* [Problem statement]
Keep the images out while you set down the data exactly.

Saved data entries

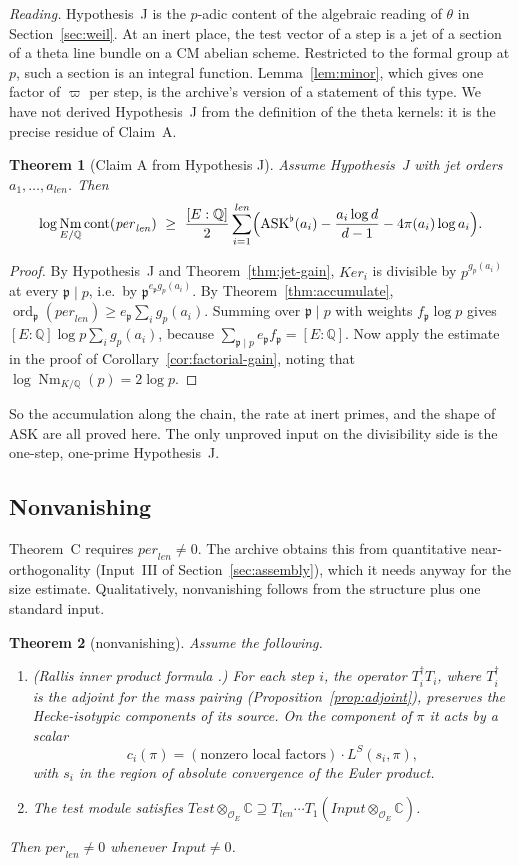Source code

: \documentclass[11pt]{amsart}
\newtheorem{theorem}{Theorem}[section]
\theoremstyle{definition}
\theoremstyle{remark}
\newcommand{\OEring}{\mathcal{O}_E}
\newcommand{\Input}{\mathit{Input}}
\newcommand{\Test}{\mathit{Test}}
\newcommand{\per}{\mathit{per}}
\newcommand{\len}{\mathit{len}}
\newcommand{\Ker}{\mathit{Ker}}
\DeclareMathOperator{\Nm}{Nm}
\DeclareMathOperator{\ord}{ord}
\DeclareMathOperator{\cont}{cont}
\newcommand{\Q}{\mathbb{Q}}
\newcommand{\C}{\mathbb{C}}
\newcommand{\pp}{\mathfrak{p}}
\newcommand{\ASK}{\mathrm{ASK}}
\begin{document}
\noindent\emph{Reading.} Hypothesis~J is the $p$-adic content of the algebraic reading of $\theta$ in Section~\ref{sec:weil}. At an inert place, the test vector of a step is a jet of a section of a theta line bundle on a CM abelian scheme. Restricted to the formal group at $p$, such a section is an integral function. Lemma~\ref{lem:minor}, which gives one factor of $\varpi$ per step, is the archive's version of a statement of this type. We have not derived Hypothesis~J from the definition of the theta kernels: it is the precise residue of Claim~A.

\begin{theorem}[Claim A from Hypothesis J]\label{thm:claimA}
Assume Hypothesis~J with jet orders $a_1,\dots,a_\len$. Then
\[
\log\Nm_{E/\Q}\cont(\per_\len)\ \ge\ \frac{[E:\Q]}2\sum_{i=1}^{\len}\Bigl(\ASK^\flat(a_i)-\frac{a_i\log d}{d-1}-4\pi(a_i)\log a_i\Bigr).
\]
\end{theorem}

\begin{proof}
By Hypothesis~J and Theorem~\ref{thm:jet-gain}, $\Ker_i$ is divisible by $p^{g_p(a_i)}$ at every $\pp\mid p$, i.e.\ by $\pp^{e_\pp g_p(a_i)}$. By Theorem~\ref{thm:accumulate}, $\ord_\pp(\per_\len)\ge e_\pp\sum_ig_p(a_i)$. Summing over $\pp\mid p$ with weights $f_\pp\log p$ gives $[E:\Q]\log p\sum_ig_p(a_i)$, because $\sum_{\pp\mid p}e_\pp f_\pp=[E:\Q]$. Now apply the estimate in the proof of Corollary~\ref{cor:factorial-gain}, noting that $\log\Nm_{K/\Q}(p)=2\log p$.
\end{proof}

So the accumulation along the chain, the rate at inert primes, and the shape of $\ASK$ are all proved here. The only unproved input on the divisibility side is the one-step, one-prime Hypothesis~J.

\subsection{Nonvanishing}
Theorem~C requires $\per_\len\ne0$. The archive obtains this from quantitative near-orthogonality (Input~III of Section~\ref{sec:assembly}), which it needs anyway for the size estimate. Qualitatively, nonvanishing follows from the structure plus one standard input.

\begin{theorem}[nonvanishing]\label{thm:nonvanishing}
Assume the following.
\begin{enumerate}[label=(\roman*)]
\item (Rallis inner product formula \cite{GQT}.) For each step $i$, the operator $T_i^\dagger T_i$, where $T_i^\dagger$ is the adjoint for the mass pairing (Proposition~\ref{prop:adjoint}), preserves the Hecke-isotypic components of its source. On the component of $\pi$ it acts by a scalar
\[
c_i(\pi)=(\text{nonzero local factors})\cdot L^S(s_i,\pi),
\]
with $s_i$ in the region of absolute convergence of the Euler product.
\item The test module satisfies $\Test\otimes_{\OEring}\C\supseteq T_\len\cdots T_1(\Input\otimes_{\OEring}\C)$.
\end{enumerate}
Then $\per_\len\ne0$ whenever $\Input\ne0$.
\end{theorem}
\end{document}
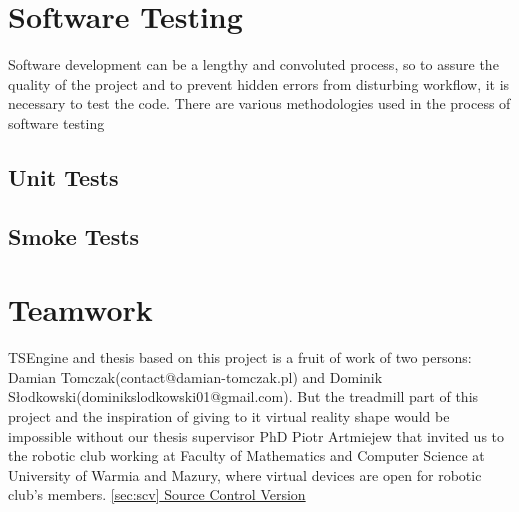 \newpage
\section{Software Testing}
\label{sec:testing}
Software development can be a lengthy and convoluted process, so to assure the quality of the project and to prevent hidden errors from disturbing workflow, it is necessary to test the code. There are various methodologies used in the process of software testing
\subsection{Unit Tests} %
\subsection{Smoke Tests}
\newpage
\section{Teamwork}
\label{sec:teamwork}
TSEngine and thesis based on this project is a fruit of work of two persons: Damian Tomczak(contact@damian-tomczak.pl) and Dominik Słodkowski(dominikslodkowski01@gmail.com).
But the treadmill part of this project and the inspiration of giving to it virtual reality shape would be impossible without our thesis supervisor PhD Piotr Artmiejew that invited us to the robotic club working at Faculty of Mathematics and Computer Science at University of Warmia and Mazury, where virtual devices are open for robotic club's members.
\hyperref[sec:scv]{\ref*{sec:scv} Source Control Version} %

* [Completed exercise]
Source code

: \documentclass[11pt]{amsart}
\newtheorem{theorem}{Theorem}[section]
\theoremstyle{definition}
\theoremstyle{remark}
\newcommand{\OEring}{\mathcal{O}_E}
\newcommand{\Input}{\mathit{Input}}
\newcommand{\Test}{\mathit{Test}}
\newcommand{\per}{\mathit{per}}
\newcommand{\len}{\mathit{len}}
\newcommand{\Ker}{\mathit{Ker}}
\DeclareMathOperator{\Nm}{Nm}
\DeclareMathOperator{\ord}{ord}
\DeclareMathOperator{\cont}{cont}
\newcommand{\Q}{\mathbb{Q}}
\newcommand{\C}{\mathbb{C}}
\newcommand{\pp}{\mathfrak{p}}
\newcommand{\ASK}{\mathrm{ASK}}
\begin{document}
\noindent\emph{Reading.} Hypothesis~J is the $p$-adic content of the algebraic reading of $\theta$ in Section~\ref{sec:weil}. At an inert place, the test vector of a step is a jet of a section of a theta line bundle on a CM abelian scheme. Restricted to the formal group at $p$, such a section is an integral function. Lemma~\ref{lem:minor}, which gives one factor of $\varpi$ per step, is the archive's version of a statement of this type. We have not derived Hypothesis~J from the definition of the theta kernels: it is the precise residue of Claim~A.

\begin{theorem}[Claim A from Hypothesis J]\label{thm:claimA}
Assume Hypothesis~J with jet orders $a_1,\dots,a_\len$. Then
\[
\log\Nm_{E/\Q}\cont(\per_\len)\ \ge\ \frac{[E:\Q]}2\sum_{i=1}^{\len}\Bigl(\ASK^\flat(a_i)-\frac{a_i\log d}{d-1}-4\pi(a_i)\log a_i\Bigr).
\]
\end{theorem}

\begin{proof}
By Hypothesis~J and Theorem~\ref{thm:jet-gain}, $\Ker_i$ is divisible by $p^{g_p(a_i)}$ at every $\pp\mid p$, i.e.\ by $\pp^{e_\pp g_p(a_i)}$. By Theorem~\ref{thm:accumulate}, $\ord_\pp(\per_\len)\ge e_\pp\sum_ig_p(a_i)$. Summing over $\pp\mid p$ with weights $f_\pp\log p$ gives $[E:\Q]\log p\sum_ig_p(a_i)$, because $\sum_{\pp\mid p}e_\pp f_\pp=[E:\Q]$. Now apply the estimate in the proof of Corollary~\ref{cor:factorial-gain}, noting that $\log\Nm_{K/\Q}(p)=2\log p$.
\end{proof}

So the accumulation along the chain, the rate at inert primes, and the shape of $\ASK$ are all proved here. The only unproved input on the divisibility side is the one-step, one-prime Hypothesis~J.

\subsection{Nonvanishing}
Theorem~C requires $\per_\len\ne0$. The archive obtains this from quantitative near-orthogonality (Input~III of Section~\ref{sec:assembly}), which it needs anyway for the size estimate. Qualitatively, nonvanishing follows from the structure plus one standard input.

\begin{theorem}[nonvanishing]\label{thm:nonvanishing}
Assume the following.
\begin{enumerate}[label=(\roman*)]
\item (Rallis inner product formula \cite{GQT}.) For each step $i$, the operator $T_i^\dagger T_i$, where $T_i^\dagger$ is the adjoint for the mass pairing (Proposition~\ref{prop:adjoint}), preserves the Hecke-isotypic components of its source. On the component of $\pi$ it acts by a scalar
\[
c_i(\pi)=(\text{nonzero local factors})\cdot L^S(s_i,\pi),
\]
with $s_i$ in the region of absolute convergence of the Euler product.
\item The test module satisfies $\Test\otimes_{\OEring}\C\supseteq T_\len\cdots T_1(\Input\otimes_{\OEring}\C)$.
\end{enumerate}
Then $\per_\len\ne0$ whenever $\Input\ne0$.
\end{theorem}
\end{document}
 \newpage
\section{Software Testing}
\label{sec:testing}
Software development can be a lengthy and convoluted process, so to assure the quality of the project and to prevent hidden errors from disturbing workflow, it is necessary to test the code. There are various methodologies used in the process of software testing
\subsection{Unit Tests} %
\subsection{Smoke Tests}
\newpage
\section{Teamwork}
\label{sec:teamwork}
TSEngine and thesis based on this project is a fruit of work of two persons: Damian Tomczak(contact@damian-tomczak.pl) and Dominik Słodkowski(dominikslodkowski01@gmail.com).
But the treadmill part of this project and the inspiration of giving to it virtual reality shape would be impossible without our thesis supervisor PhD Piotr Artmiejew that invited us to the robotic club working at Faculty of Mathematics and Computer Science at University of Warmia and Mazury, where virtual devices are open for robotic club's members.
\hyperref[sec:scv]{\ref*{sec:scv} Source Control Version} %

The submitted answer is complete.